### THE INPUT
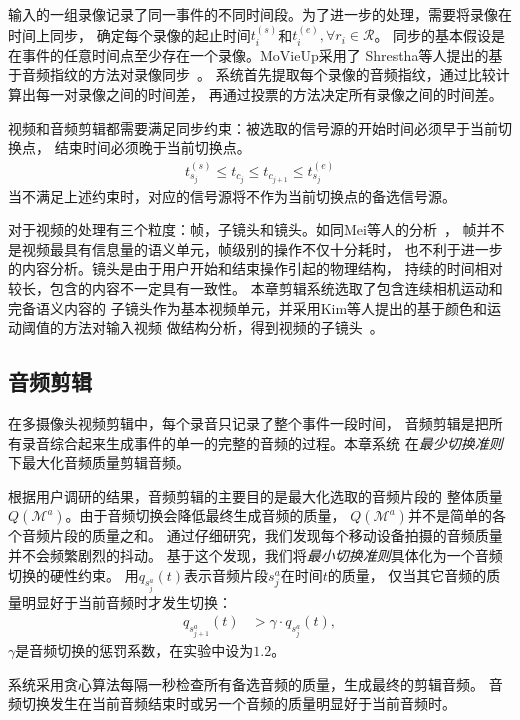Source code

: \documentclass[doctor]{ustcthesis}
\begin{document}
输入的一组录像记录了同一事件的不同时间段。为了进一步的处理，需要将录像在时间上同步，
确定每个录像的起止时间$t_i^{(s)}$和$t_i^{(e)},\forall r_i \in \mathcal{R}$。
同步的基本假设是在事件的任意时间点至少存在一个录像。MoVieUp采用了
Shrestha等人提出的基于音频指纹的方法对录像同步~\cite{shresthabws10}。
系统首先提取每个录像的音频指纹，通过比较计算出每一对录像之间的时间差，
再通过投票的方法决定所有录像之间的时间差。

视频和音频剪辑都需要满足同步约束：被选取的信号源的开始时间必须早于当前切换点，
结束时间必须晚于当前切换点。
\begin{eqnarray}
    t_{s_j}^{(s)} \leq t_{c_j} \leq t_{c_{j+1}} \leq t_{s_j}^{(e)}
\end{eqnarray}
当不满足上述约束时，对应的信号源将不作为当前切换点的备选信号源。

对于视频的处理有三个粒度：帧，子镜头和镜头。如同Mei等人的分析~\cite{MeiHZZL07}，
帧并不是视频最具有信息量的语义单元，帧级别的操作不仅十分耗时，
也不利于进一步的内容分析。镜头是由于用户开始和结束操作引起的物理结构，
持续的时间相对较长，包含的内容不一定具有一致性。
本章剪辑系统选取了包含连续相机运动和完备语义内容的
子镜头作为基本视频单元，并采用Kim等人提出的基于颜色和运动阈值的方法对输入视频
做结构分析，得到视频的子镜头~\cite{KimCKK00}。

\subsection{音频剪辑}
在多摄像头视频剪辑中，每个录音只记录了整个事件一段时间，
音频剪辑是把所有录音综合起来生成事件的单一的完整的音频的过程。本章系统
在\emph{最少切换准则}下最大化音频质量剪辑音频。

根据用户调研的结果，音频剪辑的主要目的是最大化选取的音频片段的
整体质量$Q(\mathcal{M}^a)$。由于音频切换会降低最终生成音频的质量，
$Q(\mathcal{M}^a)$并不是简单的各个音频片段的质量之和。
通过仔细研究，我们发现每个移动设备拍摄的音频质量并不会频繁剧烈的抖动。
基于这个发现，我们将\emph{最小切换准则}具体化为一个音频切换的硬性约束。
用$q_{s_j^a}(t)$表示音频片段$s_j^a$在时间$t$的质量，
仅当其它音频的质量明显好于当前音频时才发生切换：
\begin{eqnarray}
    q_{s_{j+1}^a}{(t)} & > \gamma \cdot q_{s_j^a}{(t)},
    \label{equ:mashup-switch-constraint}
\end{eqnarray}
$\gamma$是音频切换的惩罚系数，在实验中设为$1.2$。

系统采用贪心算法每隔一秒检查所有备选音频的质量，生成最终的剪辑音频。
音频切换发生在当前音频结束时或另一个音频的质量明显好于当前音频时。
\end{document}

* * *

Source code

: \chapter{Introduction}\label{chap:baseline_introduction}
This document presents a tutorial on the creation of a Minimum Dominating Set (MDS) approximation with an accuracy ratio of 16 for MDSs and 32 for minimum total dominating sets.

### THE PROBLEM
Find the word "gamma" in the material, then list each line that holds it.

### OUTPUT FOR THIS EXERCISE
    q_{s_{j+1}^a}{(t)} & > \gamma \cdot q_{s_j^a}{(t)},
$\gamma$是音频切换的惩罚系数，在实验中设为$1.2$。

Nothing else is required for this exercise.